Fonte.: CanalEnergia / Por Erik Rego
Não há dúvidas de que não se deve ir pelo caminho aparentemente mais fácil de simplesmente sobreofertar a capacidade de transmissão em diversos pontos do sistema
Um dos grandes desafios do planejamento da expansão do setor elétrico é o de evitar o descasamento entre a entrada em operação comercial de novos ativos de expansão da geração e os de transmissão.
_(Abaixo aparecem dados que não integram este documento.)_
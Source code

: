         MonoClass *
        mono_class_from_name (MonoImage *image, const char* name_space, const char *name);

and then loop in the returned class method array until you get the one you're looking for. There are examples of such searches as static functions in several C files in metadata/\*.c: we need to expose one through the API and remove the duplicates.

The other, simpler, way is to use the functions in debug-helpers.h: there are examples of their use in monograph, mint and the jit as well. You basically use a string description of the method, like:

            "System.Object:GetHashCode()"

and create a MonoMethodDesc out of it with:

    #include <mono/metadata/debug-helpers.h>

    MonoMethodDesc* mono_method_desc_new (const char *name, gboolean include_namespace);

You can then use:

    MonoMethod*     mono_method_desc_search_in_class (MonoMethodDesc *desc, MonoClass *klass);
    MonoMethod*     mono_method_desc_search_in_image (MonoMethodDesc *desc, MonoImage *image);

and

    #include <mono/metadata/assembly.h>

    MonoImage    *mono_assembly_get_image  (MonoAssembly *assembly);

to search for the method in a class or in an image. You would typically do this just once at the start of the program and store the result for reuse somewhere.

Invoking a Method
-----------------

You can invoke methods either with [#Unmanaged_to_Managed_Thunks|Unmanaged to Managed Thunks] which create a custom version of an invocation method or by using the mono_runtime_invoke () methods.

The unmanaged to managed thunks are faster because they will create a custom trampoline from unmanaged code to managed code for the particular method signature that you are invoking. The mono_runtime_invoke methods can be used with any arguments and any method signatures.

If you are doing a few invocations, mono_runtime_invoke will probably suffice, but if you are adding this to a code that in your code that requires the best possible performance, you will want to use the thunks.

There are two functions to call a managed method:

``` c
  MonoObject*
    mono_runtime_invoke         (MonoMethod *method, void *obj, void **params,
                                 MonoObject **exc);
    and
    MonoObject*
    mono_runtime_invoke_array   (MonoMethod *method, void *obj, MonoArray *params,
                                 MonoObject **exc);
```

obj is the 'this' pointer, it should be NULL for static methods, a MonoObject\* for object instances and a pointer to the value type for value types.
Não há dúvidas de que não se deve ir pelo caminho aparentemente mais fácil de simplesmente sobreofertar a capacidade de transmissão em diversos pontos do sistema. Tomando-se como referência o Leilão A-6 de 2019, foram cadastrados mais de 100GW de capacidade instalada em cerca de 1800 projetos de geração distribuídos em diferentes partes do sistema. Naturalmente não é possível projetar todo o Sistema Interligado Nacional para que haja capacidade de conexão disponível para toda essa oferta, ainda mais sabendo-se que nem 40% desse montante será efetivamente contratado no horizonte decenal. Se assim fosse feito, a expansão da transmissão não encontraria o devido equilíbrio entre custo, segurança e flexibilidade.
E se o processo de planejamento da transmissão, que tem natureza determinativa, já possui desafios ao lidar com as possíveis localizações das “próximas” usinas de geração, mesmo aquelas contratadas via leilões do ACR, imagine adicionar mais umas pitadas de incertezas ao processo: a geração distribuída, porém concentrada, além da expansão convencional dos projetos do mercado livre. Esses dois aspectos são particularmente desafiadores, pois a dinâmica desses mercados pode mudar em 2 ou 3 anos e a busca de um espaço disponível no SIN pode levar a verdadeiras “corridas do ouro” como a que tem ocorrido mais recentemente na região Norte de Minas Gerais.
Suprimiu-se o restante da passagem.